The Perl script MicroSatellite (MISA) was used to identify microsatellites in tartary buckwheat genomes (Parida et al. 2010; Sonah et al. 2011). To identify the presence of SSRs, only two to six nucleotide motifs were considered, and the minimum repeat unit was defined as five reiterations for all of the repeat units. The SSR primers were designed by Primer3 software online (Untergrasser et al. 2012). We designed 221 pairs of primers that met the following parameters (Supplementary additional file S5): 100–300 bp final product length, primer size from 18 to 25 bp and GC content 35–70 %; annealing temperature was 50–65 °C. Primers were synthesized by Sangon (Shanghai, China). We tested 64 cultivars for 221 SSR loci by PAGE to confirm their suitability.

Each 25 μL reaction mixture contained 10× PCR buffer (plus Mg2+), 0.2 mM of each dNTP, 5 pmol of each reverse primer and forward primer, 1.5 units of rTaq polymerase (TaKaRa, Japan) and 100 ng genomic DNA template.

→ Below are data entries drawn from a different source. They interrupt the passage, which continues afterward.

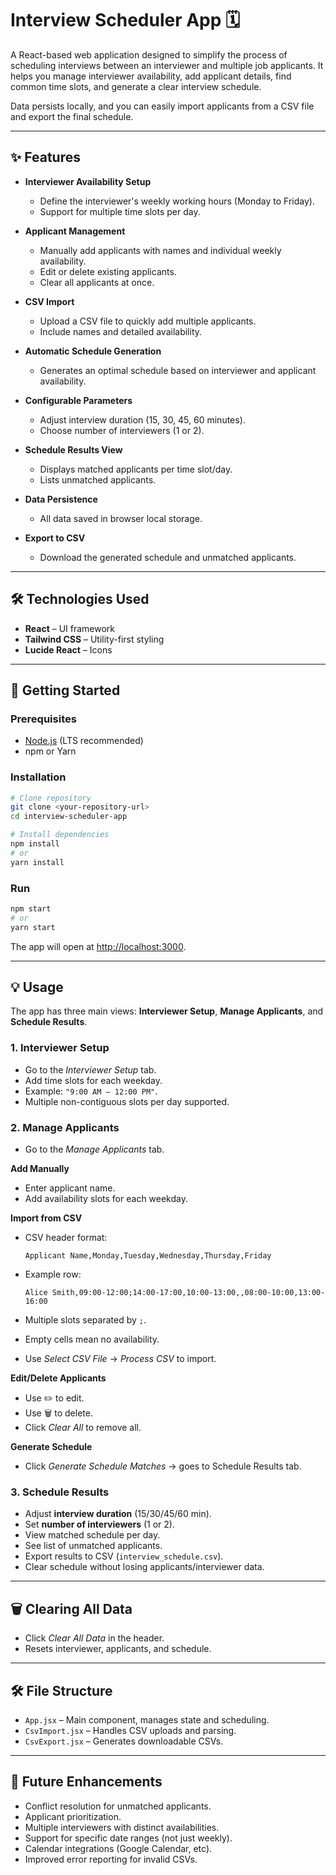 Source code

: # Interview Scheduler App 🗓️

A React-based web application designed to simplify the process of scheduling interviews between an interviewer and multiple job applicants. It helps you manage interviewer availability, add applicant details, find common time slots, and generate a clear interview schedule.

Data persists locally, and you can easily import applicants from a CSV file and export the final schedule.

---

## ✨ Features

- **Interviewer Availability Setup**

  - Define the interviewer's weekly working hours (Monday to Friday).
  - Support for multiple time slots per day.

- **Applicant Management**

  - Manually add applicants with names and individual weekly availability.
  - Edit or delete existing applicants.
  - Clear all applicants at once.

- **CSV Import**

  - Upload a CSV file to quickly add multiple applicants.
  - Include names and detailed availability.

- **Automatic Schedule Generation**

  - Generates an optimal schedule based on interviewer and applicant availability.

- **Configurable Parameters**

  - Adjust interview duration (15, 30, 45, 60 minutes).
  - Choose number of interviewers (1 or 2).

- **Schedule Results View**

  - Displays matched applicants per time slot/day.
  - Lists unmatched applicants.

- **Data Persistence**

  - All data saved in browser local storage.

- **Export to CSV**
  - Download the generated schedule and unmatched applicants.

---

## 🛠️ Technologies Used

- **React** – UI framework
- **Tailwind CSS** – Utility-first styling
- **Lucide React** – Icons

---

## 🚀 Getting Started

### Prerequisites

- [Node.js](https://nodejs.org/) (LTS recommended)
- npm or Yarn

### Installation

```bash
# Clone repository
git clone <your-repository-url>
cd interview-scheduler-app

# Install dependencies
npm install
# or
yarn install
```

### Run

```bash
npm start
# or
yarn start
```

The app will open at [http://localhost:3000](http://localhost:3000).

---

## 💡 Usage

The app has three main views: **Interviewer Setup**, **Manage Applicants**, and **Schedule Results**.

### 1. Interviewer Setup

- Go to the _Interviewer Setup_ tab.
- Add time slots for each weekday.
- Example: `"9:00 AM – 12:00 PM"`.
- Multiple non-contiguous slots per day supported.

### 2. Manage Applicants

- Go to the _Manage Applicants_ tab.

**Add Manually**

- Enter applicant name.
- Add availability slots for each weekday.

**Import from CSV**

- CSV header format:

  ```
  Applicant Name,Monday,Tuesday,Wednesday,Thursday,Friday
  ```

- Example row:

  ```
  Alice Smith,09:00-12:00;14:00-17:00,10:00-13:00,,08:00-10:00,13:00-16:00
  ```

- Multiple slots separated by `;`.
- Empty cells mean no availability.
- Use _Select CSV File_ → _Process CSV_ to import.

**Edit/Delete Applicants**

- Use ✏️ to edit.
- Use 🗑️ to delete.
- Click _Clear All_ to remove all.

**Generate Schedule**

- Click _Generate Schedule Matches_ → goes to Schedule Results tab.

### 3. Schedule Results

- Adjust **interview duration** (15/30/45/60 min).
- Set **number of interviewers** (1 or 2).
- View matched schedule per day.
- See list of unmatched applicants.
- Export results to CSV (`interview_schedule.csv`).
- Clear schedule without losing applicants/interviewer data.

---

## 🗑️ Clearing All Data

- Click _Clear All Data_ in the header.
- Resets interviewer, applicants, and schedule.

---

## 🛠️ File Structure

- `App.jsx` – Main component, manages state and scheduling.
- `CsvImport.jsx` – Handles CSV uploads and parsing.
- `CsvExport.jsx` – Generates downloadable CSVs.

---

## 🚀 Future Enhancements

- Conflict resolution for unmatched applicants.
- Applicant prioritization.
- Multiple interviewers with distinct availabilities.
- Support for specific date ranges (not just weekly).
- Calendar integrations (Google Calendar, etc).
- Improved error reporting for invalid CSVs.

```

```
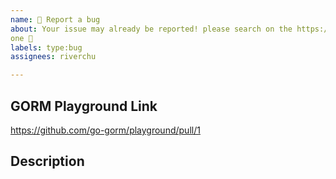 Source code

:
 ```yaml
---
name: 🐛 Report a bug
about: Your issue may already be reported! please search on the https://github.com/go-gorm/gorm/issues before creating
one 🥳
labels: type:bug
assignees: riverchu

---
```


## GORM Playground Link

<!--
To ensure your issue be handled, the issue *MUST* include a GORM Playground Pull Request Link that can reproduce the bug, which is important to help others understand your issue effectively and make sure the issue hasn't been fixed, refer: https://github.com/go-gorm/playground

Without the link, your issue most likely will be IGNORED

CHANGE FOLLOWING URL TO YOUR PLAYGROUND LINK
-->

https://github.com/go-gorm/playground/pull/1

## Description

<!-- Your use case -->
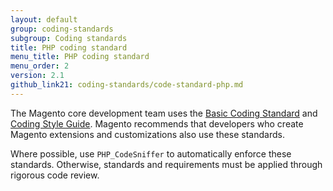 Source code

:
 ```yaml
---
layout: default
group: coding-standards
subgroup: Coding standards
title: PHP coding standard
menu_title: PHP coding standard
menu_order: 2
version: 2.1
github_link21: coding-standards/code-standard-php.md
---
```


<p>The Magento core development team uses the <a href="http://www.php-fig.org/psr/psr-1/">Basic Coding Standard</a> and <a href="http://www.php-fig.org/psr/psr-2/">Coding Style Guide</a>. Magento recommends that developers who create Magento extensions and customizations also use these standards.</p>
<p>Where possible, use <code>PHP_CodeSniffer</code> to automatically enforce these standards. Otherwise, standards and requirements must be applied through rigorous code review.</p>

<!-- Moved a long commented-out section on PHP file naming to: https://github.corp.ebay.com/Magento/MageDevDocs/blob/master/2.0/coding-standards/removed-from_coding-standard-php.md -->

DNA amplification was accomplished in a PCR system (PTC-200, MJ Research, Waltham, MA) programmed at 94 °C for 5 min for initial denaturation, then 35 cycles at 94 °C (30 s)/55 °C(30 s)/72 °C (30 s), followed by an extension step for 10 min at 72 °C. Each PCR product was run on 2 % agarose gel at 120 V for a quality check. Subsequently, PCR products were run on a 6 % denaturing polyacrylamide gel at 60 W constant gain, and polymorphism was detected by silver staining.

SSR Data Analysis

Twenty-three high polymorphic SSR primer combinations were selected as core SSR markers. Sixty-four tartary buckwheat varieties were analyzed using these core SSR markers. The observed number of alleles (Na), effective number of alleles (Ne), and PIC were calculated by using PopGen 32 (http://popgen-popgen.software.informer.com). Population genetic structure was calculated using Structure 2.3.4 (Hubisz et al. 2009). Genetic similarity coefficient and UPMGA cluster analysis of these accessions were calculated by NTSYS software (Powell et al. 1996).